I have 2 cables coming into the 622 from the wall. One goes directly into the Sat1 input and the other goes through a diplexer into Sat2 and the TV2 output, so I guess combiner=diplexer... sorry for the incorrect terminology use. :grin:

Thanks again,

-James


----------



## James Long (Apr 17, 2003)

jamesbl said:


> It sounds like then, my path of least resistance is to run the third wire up from the dish into the attic/DP34. I assume it would come directly off the 129 LNB and I should unhook the one that connects all three together, then, correct?


That's right.


jamesbl said:


> I have 2 cables coming into the 622 from the wall. One goes directly into the Sat1 input and the other goes through a diplexer into Sat2 and the TV2 output, so I guess combiner=diplexer... sorry for the incorrect terminology use. :grin:


No problem. Just want to make sure you are not going to kill anything or anyone.


----------



## jamesbl (Aug 27, 2006)

James Long said:


> That's right.No problem. Just want to make sure you are not going to kill anything or anyone.

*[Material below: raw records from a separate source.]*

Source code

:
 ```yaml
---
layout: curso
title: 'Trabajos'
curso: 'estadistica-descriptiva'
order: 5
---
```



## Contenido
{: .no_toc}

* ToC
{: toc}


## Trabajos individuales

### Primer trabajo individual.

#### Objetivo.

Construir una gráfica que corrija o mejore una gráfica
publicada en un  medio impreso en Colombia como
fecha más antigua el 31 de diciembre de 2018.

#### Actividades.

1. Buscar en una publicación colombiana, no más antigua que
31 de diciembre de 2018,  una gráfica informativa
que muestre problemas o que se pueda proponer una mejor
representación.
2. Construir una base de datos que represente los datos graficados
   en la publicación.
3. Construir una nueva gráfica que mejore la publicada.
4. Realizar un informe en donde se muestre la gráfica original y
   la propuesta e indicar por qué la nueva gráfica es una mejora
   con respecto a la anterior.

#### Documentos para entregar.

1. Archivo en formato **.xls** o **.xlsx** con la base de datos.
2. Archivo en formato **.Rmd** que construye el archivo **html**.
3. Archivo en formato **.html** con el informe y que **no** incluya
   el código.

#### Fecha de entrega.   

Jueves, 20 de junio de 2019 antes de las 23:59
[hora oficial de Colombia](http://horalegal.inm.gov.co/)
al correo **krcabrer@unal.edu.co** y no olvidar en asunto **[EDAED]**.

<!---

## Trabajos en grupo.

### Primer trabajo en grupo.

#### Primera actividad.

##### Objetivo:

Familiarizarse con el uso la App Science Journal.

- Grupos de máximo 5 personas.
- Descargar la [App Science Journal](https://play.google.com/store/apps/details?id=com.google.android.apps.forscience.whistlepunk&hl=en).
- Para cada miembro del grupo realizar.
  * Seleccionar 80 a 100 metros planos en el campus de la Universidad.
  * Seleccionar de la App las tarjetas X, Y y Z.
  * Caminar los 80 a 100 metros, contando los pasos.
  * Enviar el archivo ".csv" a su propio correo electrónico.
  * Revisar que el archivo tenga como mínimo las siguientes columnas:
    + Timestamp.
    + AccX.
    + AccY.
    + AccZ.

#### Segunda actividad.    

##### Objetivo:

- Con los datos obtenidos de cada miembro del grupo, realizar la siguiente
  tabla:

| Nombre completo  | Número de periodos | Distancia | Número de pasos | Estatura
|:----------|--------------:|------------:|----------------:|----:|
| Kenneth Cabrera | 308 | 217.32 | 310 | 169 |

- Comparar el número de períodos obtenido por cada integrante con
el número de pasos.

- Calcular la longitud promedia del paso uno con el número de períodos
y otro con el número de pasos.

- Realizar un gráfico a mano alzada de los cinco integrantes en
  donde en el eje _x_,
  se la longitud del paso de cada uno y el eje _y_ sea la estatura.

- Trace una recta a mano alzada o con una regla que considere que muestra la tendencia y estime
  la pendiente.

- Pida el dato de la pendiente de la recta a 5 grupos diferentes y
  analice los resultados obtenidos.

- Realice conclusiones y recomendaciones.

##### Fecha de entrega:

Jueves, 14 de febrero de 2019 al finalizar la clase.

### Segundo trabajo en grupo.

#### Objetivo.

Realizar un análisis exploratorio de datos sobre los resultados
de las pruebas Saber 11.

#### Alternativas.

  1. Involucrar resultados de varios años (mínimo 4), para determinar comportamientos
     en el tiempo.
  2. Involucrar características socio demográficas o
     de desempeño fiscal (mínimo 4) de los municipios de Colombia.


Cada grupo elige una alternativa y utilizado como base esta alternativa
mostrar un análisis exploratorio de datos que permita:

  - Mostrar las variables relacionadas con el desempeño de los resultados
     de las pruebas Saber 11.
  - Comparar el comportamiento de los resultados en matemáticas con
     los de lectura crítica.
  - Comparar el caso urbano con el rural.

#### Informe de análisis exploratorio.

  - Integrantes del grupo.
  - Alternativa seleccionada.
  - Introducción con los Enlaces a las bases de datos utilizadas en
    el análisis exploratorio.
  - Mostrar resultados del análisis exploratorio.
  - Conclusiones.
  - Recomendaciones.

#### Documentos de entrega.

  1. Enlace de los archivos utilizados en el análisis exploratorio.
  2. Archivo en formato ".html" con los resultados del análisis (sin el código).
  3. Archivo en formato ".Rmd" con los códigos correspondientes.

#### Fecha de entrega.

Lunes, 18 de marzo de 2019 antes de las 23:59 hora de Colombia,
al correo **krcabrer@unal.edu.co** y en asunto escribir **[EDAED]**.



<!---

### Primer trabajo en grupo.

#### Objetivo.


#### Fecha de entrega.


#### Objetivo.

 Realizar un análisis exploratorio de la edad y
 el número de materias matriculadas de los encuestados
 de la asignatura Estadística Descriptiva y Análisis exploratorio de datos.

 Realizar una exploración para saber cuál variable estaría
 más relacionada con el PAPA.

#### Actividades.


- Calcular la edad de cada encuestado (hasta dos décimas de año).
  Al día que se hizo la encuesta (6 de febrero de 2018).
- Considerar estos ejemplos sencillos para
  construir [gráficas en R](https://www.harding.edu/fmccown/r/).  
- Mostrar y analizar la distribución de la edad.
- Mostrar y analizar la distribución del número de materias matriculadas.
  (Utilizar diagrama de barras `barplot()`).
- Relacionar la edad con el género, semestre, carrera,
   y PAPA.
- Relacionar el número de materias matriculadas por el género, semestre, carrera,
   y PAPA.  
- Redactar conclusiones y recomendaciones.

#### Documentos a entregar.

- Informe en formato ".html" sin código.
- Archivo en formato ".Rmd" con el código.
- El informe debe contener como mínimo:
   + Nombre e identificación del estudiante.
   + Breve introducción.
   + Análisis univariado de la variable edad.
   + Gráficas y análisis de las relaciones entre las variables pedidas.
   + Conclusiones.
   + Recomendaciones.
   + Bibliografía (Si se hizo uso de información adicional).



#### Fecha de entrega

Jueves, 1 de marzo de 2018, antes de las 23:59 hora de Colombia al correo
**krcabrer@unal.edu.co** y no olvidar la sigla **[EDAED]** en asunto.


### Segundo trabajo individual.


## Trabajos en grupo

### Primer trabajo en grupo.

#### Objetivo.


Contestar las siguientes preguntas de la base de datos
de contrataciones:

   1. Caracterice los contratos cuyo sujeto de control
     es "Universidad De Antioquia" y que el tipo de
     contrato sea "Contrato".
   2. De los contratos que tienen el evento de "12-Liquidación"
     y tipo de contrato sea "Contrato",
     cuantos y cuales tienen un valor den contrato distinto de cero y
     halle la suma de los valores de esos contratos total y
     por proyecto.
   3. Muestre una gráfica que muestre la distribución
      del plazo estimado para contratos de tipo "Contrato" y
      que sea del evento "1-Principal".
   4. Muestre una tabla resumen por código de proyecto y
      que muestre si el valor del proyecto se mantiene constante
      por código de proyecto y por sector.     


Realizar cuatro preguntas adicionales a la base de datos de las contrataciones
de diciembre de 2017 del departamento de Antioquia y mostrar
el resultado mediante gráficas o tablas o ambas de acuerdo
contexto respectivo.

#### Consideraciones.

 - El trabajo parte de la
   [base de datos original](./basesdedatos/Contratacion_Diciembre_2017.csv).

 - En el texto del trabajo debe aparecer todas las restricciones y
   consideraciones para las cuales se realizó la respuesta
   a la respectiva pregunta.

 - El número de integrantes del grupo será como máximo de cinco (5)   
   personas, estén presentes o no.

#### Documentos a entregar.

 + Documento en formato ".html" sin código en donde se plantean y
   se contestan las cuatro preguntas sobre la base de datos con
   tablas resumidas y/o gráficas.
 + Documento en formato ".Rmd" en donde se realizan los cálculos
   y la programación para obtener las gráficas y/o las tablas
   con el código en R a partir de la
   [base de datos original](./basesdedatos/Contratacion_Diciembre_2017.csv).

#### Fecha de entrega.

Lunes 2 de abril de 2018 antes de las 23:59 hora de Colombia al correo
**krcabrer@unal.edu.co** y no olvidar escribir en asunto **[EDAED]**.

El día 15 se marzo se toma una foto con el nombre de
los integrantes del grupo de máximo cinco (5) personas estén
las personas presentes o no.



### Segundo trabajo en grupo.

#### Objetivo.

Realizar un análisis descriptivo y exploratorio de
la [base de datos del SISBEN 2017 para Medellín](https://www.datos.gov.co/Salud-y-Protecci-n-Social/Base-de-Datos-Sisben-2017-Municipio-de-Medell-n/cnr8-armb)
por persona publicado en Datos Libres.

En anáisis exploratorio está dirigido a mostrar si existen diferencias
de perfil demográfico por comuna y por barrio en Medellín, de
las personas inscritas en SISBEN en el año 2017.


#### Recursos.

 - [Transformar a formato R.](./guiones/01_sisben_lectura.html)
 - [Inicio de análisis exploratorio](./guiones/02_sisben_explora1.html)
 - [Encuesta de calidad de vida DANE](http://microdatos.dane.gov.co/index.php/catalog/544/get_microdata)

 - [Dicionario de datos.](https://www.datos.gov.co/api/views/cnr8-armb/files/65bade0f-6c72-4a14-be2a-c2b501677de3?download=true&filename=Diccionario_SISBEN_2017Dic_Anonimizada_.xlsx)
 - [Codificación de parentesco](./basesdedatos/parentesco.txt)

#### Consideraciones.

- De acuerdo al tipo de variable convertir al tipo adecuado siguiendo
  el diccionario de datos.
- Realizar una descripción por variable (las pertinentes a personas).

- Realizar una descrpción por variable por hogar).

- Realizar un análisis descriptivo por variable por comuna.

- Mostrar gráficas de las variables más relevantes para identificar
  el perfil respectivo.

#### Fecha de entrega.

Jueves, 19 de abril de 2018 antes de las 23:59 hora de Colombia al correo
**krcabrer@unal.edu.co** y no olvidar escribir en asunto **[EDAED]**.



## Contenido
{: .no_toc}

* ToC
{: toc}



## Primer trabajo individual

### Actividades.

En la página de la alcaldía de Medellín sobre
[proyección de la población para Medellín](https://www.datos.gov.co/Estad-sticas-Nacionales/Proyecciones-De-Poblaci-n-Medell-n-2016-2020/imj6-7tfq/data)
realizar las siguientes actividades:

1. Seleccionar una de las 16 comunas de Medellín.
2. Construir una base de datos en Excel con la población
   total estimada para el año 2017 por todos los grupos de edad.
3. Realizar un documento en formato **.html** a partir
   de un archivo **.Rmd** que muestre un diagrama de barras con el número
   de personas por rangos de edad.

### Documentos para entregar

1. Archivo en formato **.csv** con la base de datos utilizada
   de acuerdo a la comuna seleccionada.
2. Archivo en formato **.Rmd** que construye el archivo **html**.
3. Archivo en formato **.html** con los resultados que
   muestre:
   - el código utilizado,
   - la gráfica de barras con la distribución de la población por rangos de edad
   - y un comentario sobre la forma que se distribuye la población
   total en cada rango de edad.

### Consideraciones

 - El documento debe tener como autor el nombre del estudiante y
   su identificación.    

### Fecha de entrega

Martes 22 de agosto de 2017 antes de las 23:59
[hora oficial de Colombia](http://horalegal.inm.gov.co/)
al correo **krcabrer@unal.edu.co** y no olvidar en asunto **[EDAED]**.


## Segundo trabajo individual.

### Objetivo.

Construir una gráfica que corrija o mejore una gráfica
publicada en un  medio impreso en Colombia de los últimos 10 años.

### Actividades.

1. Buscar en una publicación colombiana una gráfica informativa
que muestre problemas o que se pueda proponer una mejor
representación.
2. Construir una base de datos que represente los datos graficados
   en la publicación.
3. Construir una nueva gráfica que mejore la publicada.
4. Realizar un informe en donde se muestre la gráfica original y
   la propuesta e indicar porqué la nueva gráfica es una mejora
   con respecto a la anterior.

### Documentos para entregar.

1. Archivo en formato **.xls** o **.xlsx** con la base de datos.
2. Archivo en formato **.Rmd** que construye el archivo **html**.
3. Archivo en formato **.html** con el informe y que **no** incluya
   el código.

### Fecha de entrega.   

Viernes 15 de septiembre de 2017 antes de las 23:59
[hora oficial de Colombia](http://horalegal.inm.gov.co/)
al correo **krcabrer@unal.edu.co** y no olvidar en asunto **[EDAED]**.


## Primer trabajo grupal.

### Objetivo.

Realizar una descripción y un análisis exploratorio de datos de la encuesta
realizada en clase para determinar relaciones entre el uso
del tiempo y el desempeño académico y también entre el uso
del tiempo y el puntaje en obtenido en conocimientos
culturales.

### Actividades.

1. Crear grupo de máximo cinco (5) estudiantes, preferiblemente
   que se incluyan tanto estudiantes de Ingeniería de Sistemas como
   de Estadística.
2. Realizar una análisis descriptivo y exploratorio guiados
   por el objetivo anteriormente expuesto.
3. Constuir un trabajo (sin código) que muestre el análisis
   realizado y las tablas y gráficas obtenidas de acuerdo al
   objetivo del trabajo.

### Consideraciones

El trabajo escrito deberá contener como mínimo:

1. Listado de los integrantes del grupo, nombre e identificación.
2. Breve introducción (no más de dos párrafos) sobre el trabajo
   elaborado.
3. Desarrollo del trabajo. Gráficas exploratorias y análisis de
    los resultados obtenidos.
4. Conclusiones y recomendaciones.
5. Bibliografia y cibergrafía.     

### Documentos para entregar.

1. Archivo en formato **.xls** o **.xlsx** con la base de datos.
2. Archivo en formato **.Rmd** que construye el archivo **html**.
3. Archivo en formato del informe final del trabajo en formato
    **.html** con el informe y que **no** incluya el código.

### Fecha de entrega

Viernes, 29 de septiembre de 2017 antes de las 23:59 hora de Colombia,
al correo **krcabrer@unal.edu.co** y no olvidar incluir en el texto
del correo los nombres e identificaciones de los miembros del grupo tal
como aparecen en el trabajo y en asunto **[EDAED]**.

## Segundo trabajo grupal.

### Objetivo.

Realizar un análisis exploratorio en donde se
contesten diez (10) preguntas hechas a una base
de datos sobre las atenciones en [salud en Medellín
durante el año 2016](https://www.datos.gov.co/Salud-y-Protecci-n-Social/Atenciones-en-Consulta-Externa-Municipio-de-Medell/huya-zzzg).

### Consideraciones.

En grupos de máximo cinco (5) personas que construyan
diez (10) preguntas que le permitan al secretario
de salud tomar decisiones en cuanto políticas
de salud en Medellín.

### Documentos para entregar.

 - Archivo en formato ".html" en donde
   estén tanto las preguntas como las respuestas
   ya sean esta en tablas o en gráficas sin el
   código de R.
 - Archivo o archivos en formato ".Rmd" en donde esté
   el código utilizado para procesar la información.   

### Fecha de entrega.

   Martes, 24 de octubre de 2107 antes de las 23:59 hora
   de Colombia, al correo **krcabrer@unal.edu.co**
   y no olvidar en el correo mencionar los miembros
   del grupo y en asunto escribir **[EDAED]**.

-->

haha, I was close... you brought me back from the edge! 

Just to verify, I ran one of the lines directly into the 411 and of course got all 3 birds after running a check switch...

Can you point me to any schematics for the DP34? I'm curious about the downstream outputs that go to 'another switch', specifically.

Thanks again,


----------



## jamesbl (Aug 27, 2006)

Anyone?


----------



## Miner (Oct 29, 2004)

If you ran a wire directly from the DPP Twin to the 411 receiver, and it works correctly, all three satellites received, that means the output from the 129 LNB is connected to the input port on the DPP Twin, and the twin is acting as a DPP-32 switch. That is it is receiving 3 satellite feeds and outputting to 2 receivers (single or dual tuner with seperator). As soon as you connect the DP-34 switch into the equation, the input port on the DPP Twin is deactivated. That is why you need to run a single line from the 129 LNB to input port 3 of of the DP-34 switch. I believe the best karma with respect to the DP-34 switchis 119 on input 1, 110 on input 2, and 129 on input 3.


----------



## BobaBird (Mar 31, 2002)

jamesbl said:


> Can you point me to any schematics for the DP34? I'm curious about the downstream outputs that go to 'another switch', specifically.


Is that diagram no longer on the face of the DP34?

Photo: http://www.dishretailer.com/ts2002/Disk3/MVC-019S.JPG


----------